The late Margaret Singer, who was a clinical psychologist, and professor at the University of Berkeley, studied cults and coercive persuasion. In the literature she had produced on the subject, she has outlined six conditions for thought reform:
- Control over a person’s time
- Creating a sense of powerlessness
- Keeping a person unaware of what is going on and how he or she is being changed one step at a time
- Creating a closed system of logic and an authoritarian structure that permits no feedback and refuses to be modified except by leadership approval and executive order
- Manipulation of rewards, punishments, and experiences in such a way as to inhibit behavior that reflects a person’s former identity
- Manipulation of rewards, punishments, and experiences to promote learning the group’s ideology and belief system and group approved behavior.

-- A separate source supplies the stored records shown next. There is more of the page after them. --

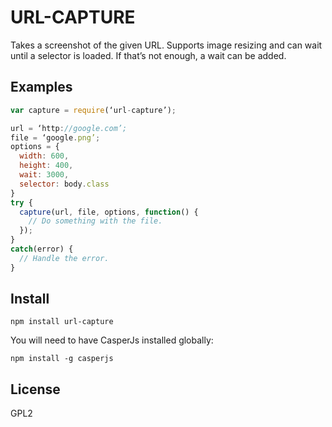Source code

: URL-CAPTURE
===========

Takes a screenshot of the given URL. Supports image resizing and can wait until a selector is loaded. If that’s not enough, a wait can be added.

## Examples

```javascript
var capture = require(‘url-capture’);

url = ‘http://google.com’;
file = ‘google.png’;
options = {
  width: 600,
  height: 400,
  wait: 3000,
  selector: body.class
}
try {
  capture(url, file, options, function() {
    // Do something with the file.
  });
}
catch(error) {
  // Handle the error.
}
```

## Install

    npm install url-capture

You will need to have CasperJs installed globally:

    npm install -g casperjs

## License

GPL2

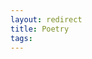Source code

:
 ```yaml
---
layout: redirect
title: Poetry
tags: 
---
```


 <head>
    <meta http-equiv = "refresh" content = "0; url = https://www.bgigurtsis.com/poetry/" />
 </head>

My mother had turned to Synanon for help and step by step she was led deeper into Synanon doctrine in the closed network of their private properties. Kidsnatchers offered her something to work for, which matched her objective, to be reunited with her child. We children were the reward for parents who learned Synanon philosophy well and adopted the group’s ideology, our absence from the community, a punishment. The idea of reuniting with one’s child became a strong incentive for parents to work harder at becoming exemplary Synanon members. I saw this theme again and again in the letters written by Kidsnatchers to upper management.
Margaret Singer has said that most people who join cults were not looking to be in a cult when recruited. My mother, I have surmised from our conversations over the years was not seeking to be in Synanon for seven years of her life, rather she had sought help from the organization out of her desire and need to be a better mother. For her, the carrot on the stick had been the school and the enriching experience of community. Ironically she had not joined Synanon to escape motherhood, but to embrace it.



I am deeply moved on many levels. Your writing is beautiful and your POV is important and a triumph in your ability to say it and ” go to the hard places”. I am reading the entire book but I wanted to say thank you for sharing who you were as a child, in a very confusing environment and therefore who you are as a woman, in being able to explore those experiences, own them and live who you are now. Blessings
Thank you, Sheri, for your kind words.